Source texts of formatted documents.
Content starts

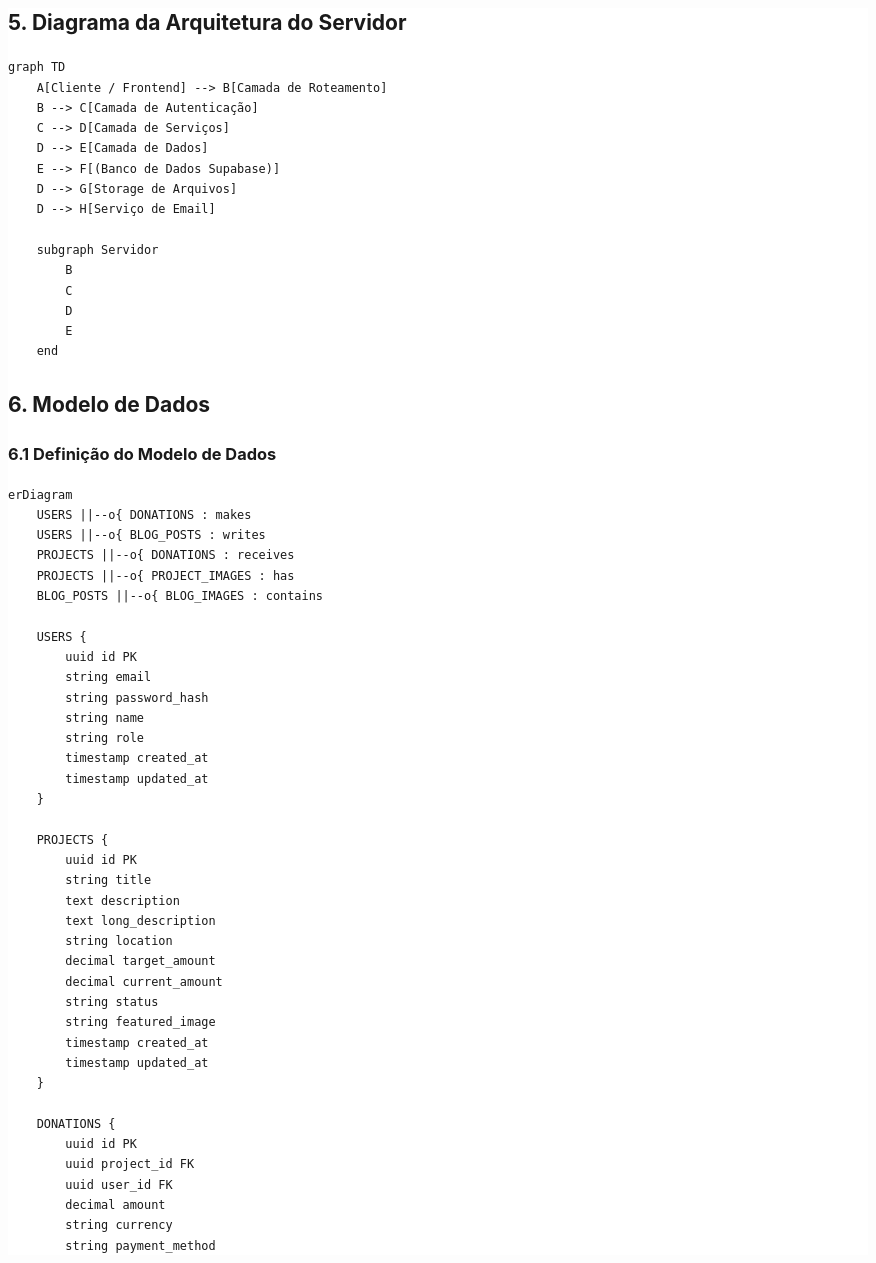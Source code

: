 ## 5. Diagrama da Arquitetura do Servidor

```mermaid
graph TD
    A[Cliente / Frontend] --> B[Camada de Roteamento]
    B --> C[Camada de Autenticação]
    C --> D[Camada de Serviços]
    D --> E[Camada de Dados]
    E --> F[(Banco de Dados Supabase)]
    D --> G[Storage de Arquivos]
    D --> H[Serviço de Email]

    subgraph Servidor
        B
        C
        D
        E
    end
```

## 6. Modelo de Dados

### 6.1 Definição do Modelo de Dados

```mermaid
erDiagram
    USERS ||--o{ DONATIONS : makes
    USERS ||--o{ BLOG_POSTS : writes
    PROJECTS ||--o{ DONATIONS : receives
    PROJECTS ||--o{ PROJECT_IMAGES : has
    BLOG_POSTS ||--o{ BLOG_IMAGES : contains

    USERS {
        uuid id PK
        string email
        string password_hash
        string name
        string role
        timestamp created_at
        timestamp updated_at
    }
    
    PROJECTS {
        uuid id PK
        string title
        text description
        text long_description
        string location
        decimal target_amount
        decimal current_amount
        string status
        string featured_image
        timestamp created_at
        timestamp updated_at
    }
    
    DONATIONS {
        uuid id PK
        uuid project_id FK
        uuid user_id FK
        decimal amount
        string currency
        string payment_method
```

Content ends

Task description. Skipping any pictures, copy the entries exactly as they appear.

Exercise solution.
Source code

: ## 5. Diagrama da Arquitetura do Servidor

```mermaid
graph TD
    A[Cliente / Frontend] --> B[Camada de Roteamento]
    B --> C[Camada de Autenticação]
    C --> D[Camada de Serviços]
    D --> E[Camada de Dados]
    E --> F[(Banco de Dados Supabase)]
    D --> G[Storage de Arquivos]
    D --> H[Serviço de Email]

    subgraph Servidor
        B
        C
        D
        E
    end
```

## 6. Modelo de Dados

### 6.1 Definição do Modelo de Dados

```mermaid
erDiagram
    USERS ||--o{ DONATIONS : makes
    USERS ||--o{ BLOG_POSTS : writes
    PROJECTS ||--o{ DONATIONS : receives
    PROJECTS ||--o{ PROJECT_IMAGES : has
    BLOG_POSTS ||--o{ BLOG_IMAGES : contains

    USERS {
        uuid id PK
        string email
        string password_hash
        string name
        string role
        timestamp created_at
        timestamp updated_at
    }
    
    PROJECTS {
        uuid id PK
        string title
        text description
        text long_description
        string location
        decimal target_amount
        decimal current_amount
        string status
        string featured_image
        timestamp created_at
        timestamp updated_at
    }
    
    DONATIONS {
        uuid id PK
        uuid project_id FK
        uuid user_id FK
        decimal amount
        string currency
        string payment_method
```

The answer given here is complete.